Overview
This node uses Puppeteer, a headless browser automation library, to interact with web pages programmatically. Specifically, the "Get Screenshot" operation captures screenshots of web pages given their URLs. It supports capturing full-page or viewport-only screenshots in various image formats (PNG, JPEG, WebP) and allows customization of image quality for applicable formats.
Common scenarios where this node is beneficial include:
- Automatically generating website previews or thumbnails.
- Monitoring visual changes on web pages over time.
- Archiving web page appearances for compliance or record-keeping.
- Creating images for social media sharing or reports.

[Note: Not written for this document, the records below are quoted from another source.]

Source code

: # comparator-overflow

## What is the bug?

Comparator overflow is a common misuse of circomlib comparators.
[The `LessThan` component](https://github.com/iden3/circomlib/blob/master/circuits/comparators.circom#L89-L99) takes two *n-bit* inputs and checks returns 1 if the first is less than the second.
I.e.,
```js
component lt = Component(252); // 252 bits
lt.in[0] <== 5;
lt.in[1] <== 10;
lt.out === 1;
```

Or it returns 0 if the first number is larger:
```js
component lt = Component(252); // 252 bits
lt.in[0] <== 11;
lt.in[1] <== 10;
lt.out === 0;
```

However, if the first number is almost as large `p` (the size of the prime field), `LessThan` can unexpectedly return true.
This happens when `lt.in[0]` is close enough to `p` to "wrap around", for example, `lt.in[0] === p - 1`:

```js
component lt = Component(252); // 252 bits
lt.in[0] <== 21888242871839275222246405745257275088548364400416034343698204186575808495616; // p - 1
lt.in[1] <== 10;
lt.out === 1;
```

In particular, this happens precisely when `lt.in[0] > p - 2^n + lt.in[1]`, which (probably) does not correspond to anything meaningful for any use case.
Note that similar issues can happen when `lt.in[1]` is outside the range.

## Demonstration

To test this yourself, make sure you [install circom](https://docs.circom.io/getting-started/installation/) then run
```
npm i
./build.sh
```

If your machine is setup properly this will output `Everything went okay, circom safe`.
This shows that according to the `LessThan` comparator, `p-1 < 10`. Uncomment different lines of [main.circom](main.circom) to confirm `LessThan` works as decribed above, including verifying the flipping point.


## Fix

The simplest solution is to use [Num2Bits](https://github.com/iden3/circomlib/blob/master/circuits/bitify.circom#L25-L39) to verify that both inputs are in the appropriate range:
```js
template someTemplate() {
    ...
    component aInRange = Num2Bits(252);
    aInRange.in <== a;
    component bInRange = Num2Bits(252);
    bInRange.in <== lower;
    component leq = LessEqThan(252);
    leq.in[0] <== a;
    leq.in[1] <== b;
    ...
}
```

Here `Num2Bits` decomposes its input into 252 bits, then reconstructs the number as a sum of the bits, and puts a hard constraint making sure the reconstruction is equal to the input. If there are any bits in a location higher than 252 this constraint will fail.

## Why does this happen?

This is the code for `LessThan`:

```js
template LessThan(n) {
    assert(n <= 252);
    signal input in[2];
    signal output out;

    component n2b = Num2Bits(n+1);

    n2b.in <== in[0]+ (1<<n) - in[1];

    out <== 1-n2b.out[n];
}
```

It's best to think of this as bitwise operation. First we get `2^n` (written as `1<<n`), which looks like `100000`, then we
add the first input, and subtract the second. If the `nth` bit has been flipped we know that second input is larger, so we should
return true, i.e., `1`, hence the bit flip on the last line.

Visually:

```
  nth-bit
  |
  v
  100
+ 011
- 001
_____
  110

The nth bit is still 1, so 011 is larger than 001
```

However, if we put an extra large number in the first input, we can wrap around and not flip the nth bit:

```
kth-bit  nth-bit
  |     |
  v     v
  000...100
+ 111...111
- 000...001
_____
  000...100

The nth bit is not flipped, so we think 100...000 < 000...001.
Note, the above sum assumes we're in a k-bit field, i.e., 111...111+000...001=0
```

For example, you can input a URL of a product page and get a PNG screenshot of the entire scrollable page, which can then be used in marketing materials or automated reports.
Properties
| Name | Meaning |
|---|---|
| URL | The web address of the page to capture. |
| Property Name | The name of the binary property where the screenshot image data will be stored. |
| Type | The image format for the screenshot: PNG, JPEG, or WebP. |
| Quality | Image quality from 0 to 100; applies only to JPEG and WebP formats (not PNG). |
| Full Page | Whether to capture the entire scrollable page (true) or just the visible viewport (false). |
| Query Parameters | Additional query parameters to append to the URL before loading the page. |
| Batch Size | Number of pages to open simultaneously; higher values use more memory and CPU. |
| Browser WebSocket Endpoint | WebSocket URL to connect to an existing browser instance instead of launching a new one. |
| Emulate Device | Optionally emulate a specific device's viewport and user agent. |
| Executable Path | Path to a custom browser executable to use instead of the bundled one. |
| Extra Headers | Custom HTTP headers to send with the page request. |
| File Name | Filename to assign to the binary data output (useful for saving files downstream). |
| Launch Arguments | Additional command line arguments to pass when launching the browser. |
| Timeout | Maximum navigation time in milliseconds; 0 disables timeout. |
| Wait Until | Event to wait for before considering navigation complete: load, domcontentloaded, networkidle0, networkidle2. |
| Page Caching | Enable or disable page-level caching (default enabled). |
| Headless mode | Run browser in headless mode (default true). |
| Use Chrome Headless Shell | Run browser in headless shell mode (requires headless mode enabled and chrome-headless-shell in PATH). |
| Stealth mode | Apply techniques to make headless browser detection harder. |
| Proxy Server | Proxy server configuration string (e.g., localhost:8080, socks5://localhost:1080). |
| Add Container Arguments | Add recommended launch arguments for container environments (--no-sandbox, etc.). |
Output
The node outputs items containing binary data representing the screenshot image. The binary property name is configurable via the "Property Name" input. Each item includes:
binary: Contains the image data in the specified format (PNG, JPEG, or WebP).json: Metadata about the response including:headers: HTTP response headers from the page request.statusCode: HTTP status code of the page response.url: The final URL loaded (including any query parameters).
The binary data can be used downstream for saving to disk, uploading, or further processing.
Dependencies
- Requires Puppeteer and puppeteer-extra libraries for browser automation.
- Uses puppeteer-extra-plugin-stealth if stealth mode is enabled.
- Supports connecting to an existing browser instance via WebSocket endpoint or launching a new Chromium browser.
- No internal credential types are required, but if accessing protected pages, appropriate authentication headers or proxy settings may be needed.
- Environment variables can influence behavior, e.g., enabling stdout logging or allowing external modules.
Troubleshooting
- Invalid URL error: If the provided URL is malformed, the node will throw an error indicating an invalid URL. Ensure URLs are properly formatted.
- Navigation timeout: If the page takes longer than the configured timeout to load, a timeout error occurs. Increase the timeout or check network conditions.
- Failed to launch/connect to browser: Errors launching Chromium or connecting to a WebSocket endpoint indicate misconfiguration or missing dependencies. Verify executable paths, WebSocket URLs, and that Chromium is installed.
- Permission errors in container environments: If running inside containers, ensure container-specific launch arguments are enabled (
Add Container Arguments) to avoid sandboxing issues. - Stealth mode issues: Enabling stealth mode may cause unexpected behavior on some sites; disable it if problems arise.
- Memory/CPU overload: Setting a high batch size opens many pages simultaneously, which can exhaust system resources. Reduce batch size if performance degrades.